Potsdam University, near Berlin, has received considerable funding from Hasso Plattner, An SAP founder and former CEO. He also lectures there a lot, and is determined to help build the next generation of software developers and designers at the HPI. Hasso also does a lot at Stanford. Having been one of the original SAP founders you could forgive him for getting out the pipe and slippers, but he seems busier than ever now. He keeps an eye out for new ideas for SAP, but he has a real passion for the next generation.
As an aside, speaking of Lego, there is a project going on at the HPI to make the .NET run-time available on the Lego Mindstorm platform. By the time my kids get a bit older, I may find myself stepping on a global supply chain. SAP on a Lego brick here we come.
But seriously, watch Hasso Plattner talking about design. It isn’t a presentation aimed at financial investors and analysts, but at the developers and designers of the future. It may give you a different insight into SAP.
It is a brilliant lecture, he speaks with a deep passion, and a profound grasp of the history and the future of our industry. I’d suggest that every single SAP employee listens to this, in fact anyone in software should, whether you are a SOA wizard, or deeply into user experience, or even better, both.
About quarter of the way through he made this comment.
The Lego bricks are not the model for corporate or enterprise software. Lego bricks are not the model for architectural models. No architect in the world uses Lego for models, and they are a few magnitudes simpler than enterprise software.
And later he said.
The ones that are running around and saying this is bricks and we just put them together are misleading you, regardless of how prominent they are
I’ll take a bet, I put money on it…that I’m right.
There is lots more to this podcast, but if Hasso says stop talking about Lego in the context enterprise software, then perhaps he is worth listening to. No more pictures of Lego on slide 567.
Other tidbits from Hasso….. The coffee cup story is a classic, as is the Porsche Cost Accounting programme grinding the production to a halt, the fingernail incident, people centric design, big companies and innovation, Excel, Kitchens, SOA, Complexity, Hackers R Us, Spiderwebs, the design process, IDEO, desirability, vitality, feasibility, most software is hated, outside-in, Apple, Steve Jobs, Engineering and Design relationship, Waterfall methods sucked 30 years ago, SAP naming conventions, distributed databases in the 1990’s, ideological thinking, prototypes, the history of ABAP, Dietmar Hopp, Powerpoint, SOA is not a value in itself, a demo of a SAP-GIS mashup-composite thingy, post its, and a video clip about a design workshop at SAP Labs, empathy first, we had the luck to have our first office at the customer, I learnt everything about account receivables by watching, and he finishes with a neat SAP Bash.

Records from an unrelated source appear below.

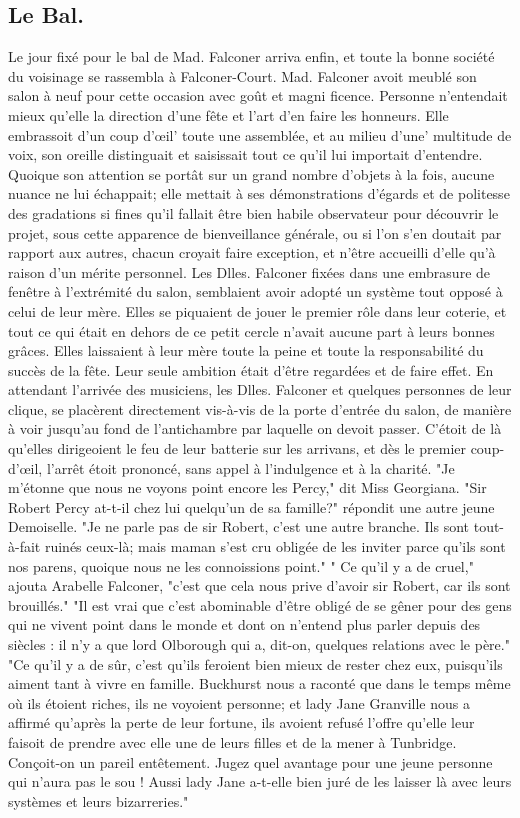 \subsection{Le Bal.}
Le jour fixé pour le bal de Mad. Falconer arriva enfin, et toute la bonne société du voisinage se rassembla à Falconer-Court. Mad. Falconer avoit meublé son salon à neuf pour cette occasion avec goût et magni\setcounter{page}{126} ficence. Personne n'entendait mieux qu'elle la direction d'une fête et l'art d'en faire les honneurs. Elle embrassoit d'un coup d'œil' toute une assemblée, et au milieu d'une' multitude de voix, son oreille distinguait et saisissait tout ce qu'il lui importait d'entendre. Quoique son attention se portât sur un grand nombre d'objets à la fois, aucune nuance ne lui échappait; elle mettait à ses démonstrations d'égards et de politesse des gradations si fines qu'il fallait être bien habile observateur pour découvrir le projet, sous cette apparence de bienveillance générale, ou si l'on s'en doutait par rapport aux autres, chacun croyait faire exception, et n'être accueilli d'elle qu'à raison d'un mérite personnel.
Les Dlles. Falconer fixées dans une embrasure de fenêtre à l'extrémité du salon, semblaient avoir adopté un système tout opposé à celui de leur mère. Elles se piquaient de jouer le premier rôle dans leur coterie, et tout ce qui était en dehors de ce petit cercle n'avait aucune part à leurs bonnes grâces. Elles laissaient à leur mère toute la peine et toute la responsabilité du succès de la fête. Leur seule ambition était d'être regardées et de faire effet.\setcounter{page}{127} En attendant l'arrivée des musiciens, les Dlles. Falconer et quelques personnes de leur clique, se placèrent directement vis-à-vis de la porte d'entrée du salon, de manière à voir jusqu'au fond de l'antichambre par laquelle on devoit passer. C'étoit de là qu'elles dirigeoient le feu de leur batterie sur les arrivans, et dès le premier coup-d'œil, l'arrêt étoit prononcé, sans appel à l'indulgence et à la charité.
"Je m'étonne que nous ne voyons point encore les Percy," dit Miss Georgiana.
"Sir Robert Percy at-t-il chez lui quelqu'un de sa famille?" répondit une autre jeune Demoiselle.
"Je ne parle pas de sir Robert, c'est une autre branche. Ils sont tout-à-fait ruinés ceux-là; mais maman s'est cru obligée de les inviter parce qu'ils sont nos parens, quoique nous ne les connoissions point."
" Ce qu'il y a de cruel," ajouta Arabelle Falconer, "c'est que cela nous prive d'avoir sir Robert, car ils sont brouillés."
"Il est vrai que c'est abominable d'être obligé de se gêner pour des gens qui ne vivent point dans le monde et dont on n'entend plus parler depuis des siècles : il n'y a que lord Olborough qui a, dit-on, quelques relations avec le père."\setcounter{page}{128} "Ce qu'il y a de sûr, c'est qu'ils feroient bien mieux de rester chez eux, puisqu'ils aiment tant à vivre en famille. Buckhurst nous a raconté que dans le temps même où ils étoient riches, ils ne voyoient personne; et lady Jane Granville nous a affirmé qu'après la perte de leur fortune, ils avoient refusé l'offre qu'elle leur faisoit de prendre avec elle une de leurs filles et de la mener à Tunbridge. Conçoit-on un pareil entêtement. Jugez quel avantage pour une jeune personne qui n'aura pas le sou ! Aussi lady Jane a-t-elle bien juré de les laisser là avec leurs systèmes et leurs bizarreries."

I’ve read Jeff’s post about the culture of complexity and I’d agree that often we make things too complicated, but then, watching Hasso, one point struck me. He said something like cars today are much better than cars from the 1950’s, they are also a lot more complicated.
As Einstein said, everything should be made as simple as possible, but not simpler.
Disclaimer: Lego is an SAP customer!